Train your environmental services staff on HIPAA: Risks to consider and tactics to try

Just like your clinical staff members, your environmental staff works inside your hospital 24 hours per day. Whether serving food in the cafeteria, providing custodial or housekeeping services, or performing a variety of other tasks, environmental services staff members are part of the hospital fabric. They are simply less visible than those wearing white coats.

 

But that doesn’t mean you should exclude them from HIPAA training. The nature of their jobs takes them to every nook and cranny of the hospital, and they have more access to PHI than you would ever imagine.

 

Steve Miller, JD, chief compliance and privacy officer at Capital Health System in Trenton, NJ, says the challenge he faces with nutrition staff members is teaching them the precise meaning of PHI. “A lot of these folks get the impression that PHI is limited to why [patients are] in the hospital, not the fact that they are in the hospital,” he says, adding that you should make this distinction clear in your training.

 

Emphasize that even a seemingly harmless comment in response to an intrusive question can pose serious privacy risks. And whether the patient is a friend, or the person asking for information is a friend to the staff member and/or the patient, is irrelevant. It is also immaterial whether it is the patient who initiates a conversation with a staff member inside the hospital. When explaining this to your environmental services staff, make it as clear as possible. Any PHI you see or hear while you’re at work must be kept private, Miller says. “It doesn’t matter if it’s a personal friend that gave [the information] to you; you treat it as if you received it as part of your job and, therefore, can’t disclose it.”

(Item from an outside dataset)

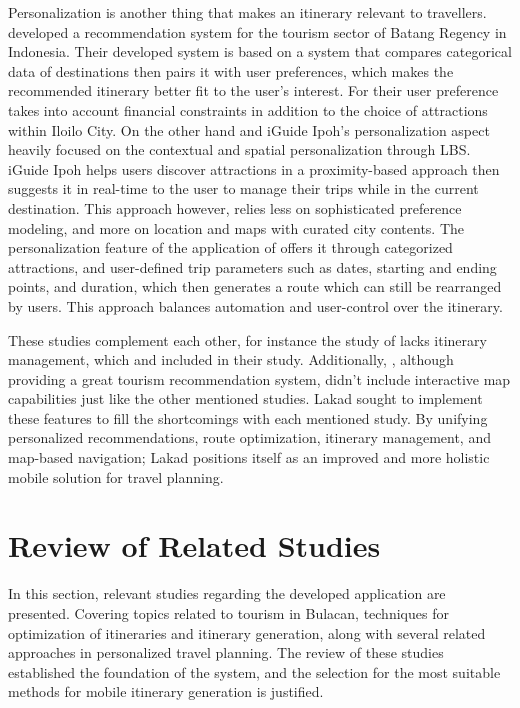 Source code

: Personalization is another thing that makes an itinerary relevant to travellers. \textcite{Yulfihani2024} developed a recommendation system for the tourism sector of Batang Regency in Indonesia. Their developed system is based on a system that compares categorical data of destinations then pairs it with user preferences, which makes the recommended itinerary better fit to the user’s interest. For \textcite{Estilo2023} their user preference takes into account financial constraints in addition to the choice of attractions within Iloilo City. On the other hand \textcite{Rahman2025} and iGuide Ipoh’s personalization aspect heavily focused on the contextual and spatial personalization through LBS. iGuide Ipoh helps users discover attractions in a proximity-based approach then suggests it in real-time to the user to manage their trips while in the current destination. This approach however, relies less on sophisticated preference modeling, and more on location and maps with curated city contents. The personalization feature of the application of \textcite{Loh2022} offers it through categorized attractions, and user-defined trip parameters such as dates, starting and ending points, and duration, which then generates a route which can still be rearranged by users. This approach balances automation and user-control over the itinerary.

These studies complement each other, for instance the study of \textcite{Estilo2023} lacks itinerary management, which \textcite{Loh2022} and \textcite{Rahman2025} included in their study. Additionally, \textcite{Yulfihani2024}, although providing a great tourism recommendation system, didn’t include interactive map capabilities just like the other mentioned studies. Lakad sought to implement these features to fill the shortcomings with each mentioned study. By unifying personalized recommendations, route optimization, itinerary management, and map-based navigation; Lakad positions itself as an improved and more holistic mobile solution for travel planning.


\section{Review of Related Studies}

In this section, relevant studies regarding the developed application are presented. Covering topics related to tourism in Bulacan, techniques for optimization of itineraries and itinerary generation, along with several related approaches in personalized travel planning. The review of these studies established the foundation of the system, and the selection for the most suitable methods for mobile itinerary generation is justified.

Inappropriate disclosure to family and friends is one risk; carelessness is another, says Diana Holub, RN, CHC, ethics compliance manager and facility privacy officer at Medical City Dallas Hospital. “I’ve had at least one report that generated from the food and nutrition area because someone left a diet listing out in an open place,” she says. This incident could have led to a privacy breach and is a violation of HIPAA. Ensure that staff members understand their role in compliance to prevent similar occurrences.

 

At Medical City Dallas Hospital, Holub says she trains housekeeping staff members to recognize PHI in trash they remove from patient rooms. However, the ability to recognize PHI that may have been discarded improperly, though helpful, doesn’t solve the problem, she adds. Teach your housekeeping staff members to alert their supervisor to the problem, instead of simply disposing of the PHI correctly. Remember that PHI comes in many forms, and people don’t always think about what they are discarding, says Holub. “An IV bag with a label on it has patient information on it. So that’s thrown into the regular trash and then it can get into the wrong hands,” she says.

 

At Capital Health System, Miller teaches HIPAA from a perspective that explains how the law permits staff members to handle sensitive information. Anticipate that they will be asked to use or disclose information for purposes beyond their daily responsibilities, and teach them the appropriate response.

 

Miller says his staff members must respond to such requests by referring to the policy or directly asking the compliance officer if the answer isn’t immediately clear. Train your environmental services staff members to recognize and understand that a support structure exists to help them get the right answers. Teach them to not rely on their own judgment if they are uncertain, says Miller.

 

Role-playing that relies on real-life scenarios to illustrate the appropriate response in various situations is an effective training tool. This not only educates staff members, but also illustrates where problem areas exist.